BACKGROUND OF THE INVENTION 1. Field of the Invention The present invention relates to a single crystal thin film manufacturing apparatus and method for forming a semiconductor single crystal thin film.

[0002]

2. Description of the Related Art Conventionally, a technique for producing a single crystal thin film for forming a single crystal thin film of Si on a substrate such as glass has been known. In this manufacturing technique, as shown in FIG. 4, a Si thin film 51 is directly provided on a substrate 50, and a beam BM such as a light beam or an electron beam is directly spot-irradiated on the surface of this Si thin film. Then, it is heated and melted, and this light beam, electron beam, etc.
By scanning the i thin film in a predetermined direction, a single crystal thin film of Si is grown by the zone melting method.

[0003]

According to this method, the Si single crystal thin film can be manufactured as described above.
However, when a single crystal thin film of InP, which is a 3-5 group compound semiconductor instead of Si, is to be formed by the above method, the melting point of InP is about 1070 ° C., which is lower than the melting point of Si (1420 ° C.). Although good, since the vapor pressure of P (phosphorus) is high, heating InP causes P to evaporate. As a result, there is a drawback that a good InP single crystal thin film cannot be manufactured by the above method.

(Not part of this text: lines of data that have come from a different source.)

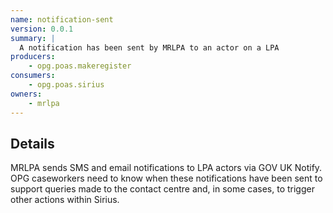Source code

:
 ```yaml
---
name: notification-sent
version: 0.0.1
summary: |
  A notification has been sent by MRLPA to an actor on a LPA
producers:
    - opg.poas.makeregister
consumers:
    - opg.poas.sirius
owners:
    - mrlpa
---
```


## Details

MRLPA sends SMS and email notifications to LPA actors via GOV UK Notify. OPG caseworkers need to know when these notifications have been sent to support queries made to the contact centre and, in some cases, to trigger other actions within Sirius.

<NodeGraph title="Consumer / Producer Diagram" />

<EventExamples />

<Schema />
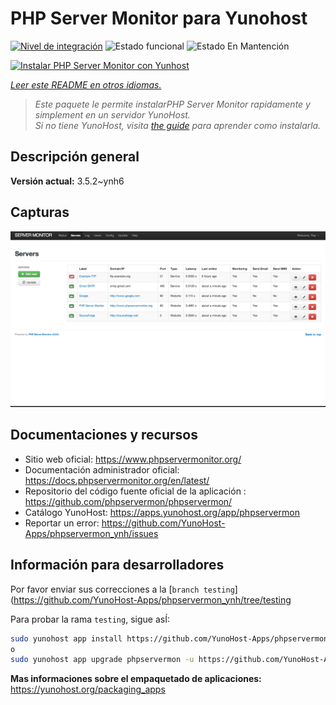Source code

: <!--
Este archivo README esta generado automaticamente<https://github.com/YunoHost/apps/tree/master/tools/readme_generator>
No se debe editar a mano.
-->

# PHP Server Monitor para Yunohost

[![Nivel de integración](https://dash.yunohost.org/integration/phpservermon.svg)](https://dash.yunohost.org/appci/app/phpservermon) ![Estado funcional](https://ci-apps.yunohost.org/ci/badges/phpservermon.status.svg) ![Estado En Mantención](https://ci-apps.yunohost.org/ci/badges/phpservermon.maintain.svg)

[![Instalar PHP Server Monitor con Yunhost](https://install-app.yunohost.org/install-with-yunohost.svg)](https://install-app.yunohost.org/?app=phpservermon)

*[Leer este README en otros idiomas.](./ALL_README.md)*

> *Este paquete le permite instalarPHP Server Monitor rapidamente y simplement en un servidor YunoHost.*  
> *Si no tiene YunoHost, visita [the guide](https://yunohost.org/install) para aprender como instalarla.*

## Descripción general



**Versión actual:** 3.5.2~ynh6

## Capturas

![Captura de PHP Server Monitor](./doc/screenshots/screenshot.png)

## Documentaciones y recursos

- Sitio web oficial: <https://www.phpservermonitor.org/>
- Documentación administrador oficial: <https://docs.phpservermonitor.org/en/latest/>
- Repositorio del código fuente oficial de la aplicación : <https://github.com/phpservermon/phpservermon/>
- Catálogo YunoHost: <https://apps.yunohost.org/app/phpservermon>
- Reportar un error: <https://github.com/YunoHost-Apps/phpservermon_ynh/issues>

## Información para desarrolladores

Por favor enviar sus correcciones a la [`branch testing`](https://github.com/YunoHost-Apps/phpservermon_ynh/tree/testing

Para probar la rama `testing`, sigue asÍ:

```bash
sudo yunohost app install https://github.com/YunoHost-Apps/phpservermon_ynh/tree/testing --debug
o
sudo yunohost app upgrade phpservermon -u https://github.com/YunoHost-Apps/phpservermon_ynh/tree/testing --debug
```

**Mas informaciones sobre el empaquetado de aplicaciones:** <https://yunohost.org/packaging_apps>
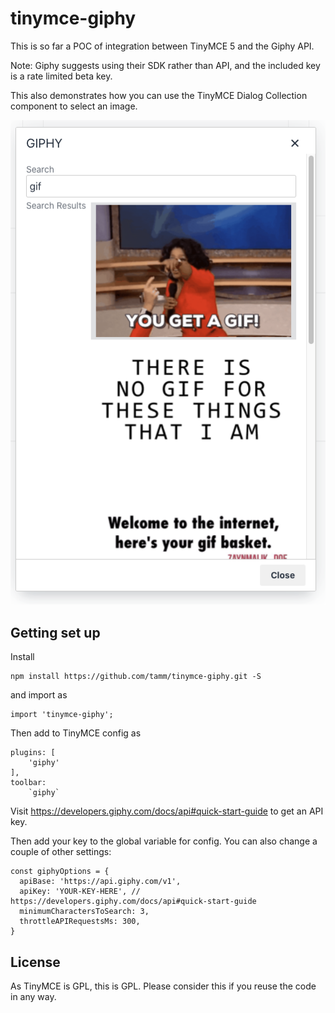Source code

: # tinymce-giphy

This is so far a POC of integration between TinyMCE 5 and the Giphy API.

Note: Giphy suggests using their SDK rather than API, and the included key is a rate limited beta key.

This also demonstrates how you can use the TinyMCE Dialog Collection component to select an image. 

![Screenshot](/screenshot.png?raw=true "Screenshot")

## Getting set up

Install 
```
npm install https://github.com/tamm/tinymce-giphy.git -S
```
and import as 
```
import 'tinymce-giphy';
```

Then add to TinyMCE config as

```
plugins: [
    'giphy'
],
toolbar:
    `giphy`
```

Visit https://developers.giphy.com/docs/api#quick-start-guide
to get an API key.

Then add your key to the global variable for config.
You can also change a couple of other settings:

```
const giphyOptions = {
  apiBase: 'https://api.giphy.com/v1',
  apiKey: 'YOUR-KEY-HERE', // https://developers.giphy.com/docs/api#quick-start-guide
  minimumCharactersToSearch: 3,
  throttleAPIRequestsMs: 300,
}
```

## License

As TinyMCE is GPL, this is GPL. 
Please consider this if you reuse the code in any way.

It is an object of the present invention to provide an apparatus and a method for manufacturing a single crystal thin film capable of manufacturing a good InP single crystal thin film.

[0005]

In order to achieve the above object, the apparatus for producing a single crystal thin film according to the present invention comprises a heating means for heating and melting an InP thin film to be formed as a single crystal thin film, and an InP thin film. It is characterized by having a substrate for supporting and a cap layer for suppressing evaporation of phosphorus P from the InP thin film when the InP thin film is heated and melted.

It is preferable that the cap layer has a melting point higher than that of InP and is made of a material containing a phosphorus P component in a predetermined ratio. A cap layer made of a material not containing phosphorus P may be provided.

Further, a layer for maintaining affinity with the InP thin film is further provided between the substrate and the InP thin film.

In order to form a single crystal thin film of InP, in the present invention, an InP thin film is provided on a substrate, and a cap layer containing phosphorus at a predetermined ratio is overlaid on the InP thin film or the cap layer is formed. In addition to being provided on the upper layer of the InP thin film, a layer containing phosphorus at a predetermined ratio is also provided between the substrate and the InP thin film. In this state, the InP thin film is heated and melted and the InP single crystal is formed by the zone melting method. Create a thin film.

When a layer is provided between the substrate and the InP thin film, it is preferable that the surface of the layer facing the InP thin film contains a large amount of In and P.

Further, a layer of a material not containing phosphorus is further provided on the upper surface of the cap layer laminated on the upper layer of the InP thin film, or the external atmosphere is further applied with a partial pressure of phosphorus P, whereby an InP single crystal is formed. You may create a thin film.

[0011]

Embodiments of the present invention will be described below with reference to the drawings.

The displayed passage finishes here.